- Work to be completed
Could you show each line of the records that contains the word "large"?

- Saved entries

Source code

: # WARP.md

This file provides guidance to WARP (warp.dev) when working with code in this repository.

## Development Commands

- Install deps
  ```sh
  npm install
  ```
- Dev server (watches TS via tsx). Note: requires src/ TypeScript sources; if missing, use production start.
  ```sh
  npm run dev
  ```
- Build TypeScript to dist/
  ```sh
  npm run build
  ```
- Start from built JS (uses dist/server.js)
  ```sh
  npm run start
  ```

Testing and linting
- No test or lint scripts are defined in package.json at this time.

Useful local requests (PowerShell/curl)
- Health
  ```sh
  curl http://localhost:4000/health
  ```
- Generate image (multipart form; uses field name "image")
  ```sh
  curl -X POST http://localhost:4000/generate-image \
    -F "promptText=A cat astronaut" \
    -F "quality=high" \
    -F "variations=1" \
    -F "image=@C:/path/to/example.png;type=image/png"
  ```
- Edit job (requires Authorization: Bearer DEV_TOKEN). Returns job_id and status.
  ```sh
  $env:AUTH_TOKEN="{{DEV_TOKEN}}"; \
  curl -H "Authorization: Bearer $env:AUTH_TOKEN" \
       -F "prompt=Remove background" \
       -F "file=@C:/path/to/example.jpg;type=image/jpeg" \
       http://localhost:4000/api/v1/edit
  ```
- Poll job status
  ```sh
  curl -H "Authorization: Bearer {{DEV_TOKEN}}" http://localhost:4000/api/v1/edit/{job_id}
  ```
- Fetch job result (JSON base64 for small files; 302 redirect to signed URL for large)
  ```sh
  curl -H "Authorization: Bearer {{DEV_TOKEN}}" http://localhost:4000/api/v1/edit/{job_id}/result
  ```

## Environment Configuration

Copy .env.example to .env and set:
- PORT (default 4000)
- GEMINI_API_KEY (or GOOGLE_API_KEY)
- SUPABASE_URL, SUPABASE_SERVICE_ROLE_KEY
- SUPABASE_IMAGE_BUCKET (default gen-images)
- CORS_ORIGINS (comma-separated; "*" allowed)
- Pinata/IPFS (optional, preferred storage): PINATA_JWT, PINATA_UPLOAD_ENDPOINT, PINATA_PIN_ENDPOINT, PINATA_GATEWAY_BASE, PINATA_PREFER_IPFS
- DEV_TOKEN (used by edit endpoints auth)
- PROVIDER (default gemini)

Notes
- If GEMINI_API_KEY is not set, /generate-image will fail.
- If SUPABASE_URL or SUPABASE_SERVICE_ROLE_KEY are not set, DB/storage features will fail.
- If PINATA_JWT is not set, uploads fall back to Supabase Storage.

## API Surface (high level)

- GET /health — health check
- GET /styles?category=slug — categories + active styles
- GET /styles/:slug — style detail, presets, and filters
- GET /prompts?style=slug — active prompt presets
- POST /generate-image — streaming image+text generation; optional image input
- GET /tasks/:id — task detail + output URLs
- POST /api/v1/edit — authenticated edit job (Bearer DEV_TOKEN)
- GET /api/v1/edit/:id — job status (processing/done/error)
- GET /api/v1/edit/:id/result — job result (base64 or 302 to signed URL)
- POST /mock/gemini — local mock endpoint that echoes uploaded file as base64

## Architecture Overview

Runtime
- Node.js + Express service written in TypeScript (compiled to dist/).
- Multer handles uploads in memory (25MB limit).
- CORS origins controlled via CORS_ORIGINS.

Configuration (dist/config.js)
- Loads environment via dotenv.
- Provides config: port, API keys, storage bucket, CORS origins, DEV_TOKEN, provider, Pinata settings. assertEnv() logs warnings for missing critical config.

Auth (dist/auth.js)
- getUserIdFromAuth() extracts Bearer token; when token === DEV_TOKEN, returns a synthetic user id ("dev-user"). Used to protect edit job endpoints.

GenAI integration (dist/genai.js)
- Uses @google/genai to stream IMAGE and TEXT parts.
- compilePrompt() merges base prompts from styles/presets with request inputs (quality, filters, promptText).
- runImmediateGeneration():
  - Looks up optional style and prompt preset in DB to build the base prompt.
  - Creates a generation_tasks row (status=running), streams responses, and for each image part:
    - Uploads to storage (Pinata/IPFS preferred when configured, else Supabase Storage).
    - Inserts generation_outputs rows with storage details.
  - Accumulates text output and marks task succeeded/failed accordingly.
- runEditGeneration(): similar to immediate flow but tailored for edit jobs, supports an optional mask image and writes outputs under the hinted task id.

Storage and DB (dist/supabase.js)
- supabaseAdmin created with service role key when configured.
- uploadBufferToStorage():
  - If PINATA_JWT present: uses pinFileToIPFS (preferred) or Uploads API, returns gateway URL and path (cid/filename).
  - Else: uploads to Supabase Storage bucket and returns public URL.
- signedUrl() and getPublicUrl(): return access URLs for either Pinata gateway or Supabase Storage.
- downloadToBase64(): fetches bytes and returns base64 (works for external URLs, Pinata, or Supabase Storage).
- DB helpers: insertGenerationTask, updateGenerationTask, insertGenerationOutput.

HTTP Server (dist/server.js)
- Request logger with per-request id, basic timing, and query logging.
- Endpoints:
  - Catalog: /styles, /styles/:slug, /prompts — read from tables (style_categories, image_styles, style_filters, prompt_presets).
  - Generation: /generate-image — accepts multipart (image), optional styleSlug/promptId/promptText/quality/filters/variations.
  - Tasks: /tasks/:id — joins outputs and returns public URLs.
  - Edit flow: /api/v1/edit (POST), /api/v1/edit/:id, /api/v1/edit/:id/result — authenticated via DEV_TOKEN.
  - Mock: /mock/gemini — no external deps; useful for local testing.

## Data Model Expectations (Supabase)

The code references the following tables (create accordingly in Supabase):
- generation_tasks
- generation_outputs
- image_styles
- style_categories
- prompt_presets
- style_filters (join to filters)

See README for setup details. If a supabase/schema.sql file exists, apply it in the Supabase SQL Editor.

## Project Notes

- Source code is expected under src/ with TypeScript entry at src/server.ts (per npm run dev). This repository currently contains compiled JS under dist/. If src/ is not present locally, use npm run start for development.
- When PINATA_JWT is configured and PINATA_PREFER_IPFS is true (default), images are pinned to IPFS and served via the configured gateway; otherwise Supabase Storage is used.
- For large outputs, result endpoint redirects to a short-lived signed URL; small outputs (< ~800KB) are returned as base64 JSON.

- Solution to this exercise
- Fetch job result (JSON base64 for small files; 302 redirect to signed URL for large)
- For large outputs, result endpoint redirects to a short-lived signed URL; small outputs (< ~800KB) are returned as base64 JSON.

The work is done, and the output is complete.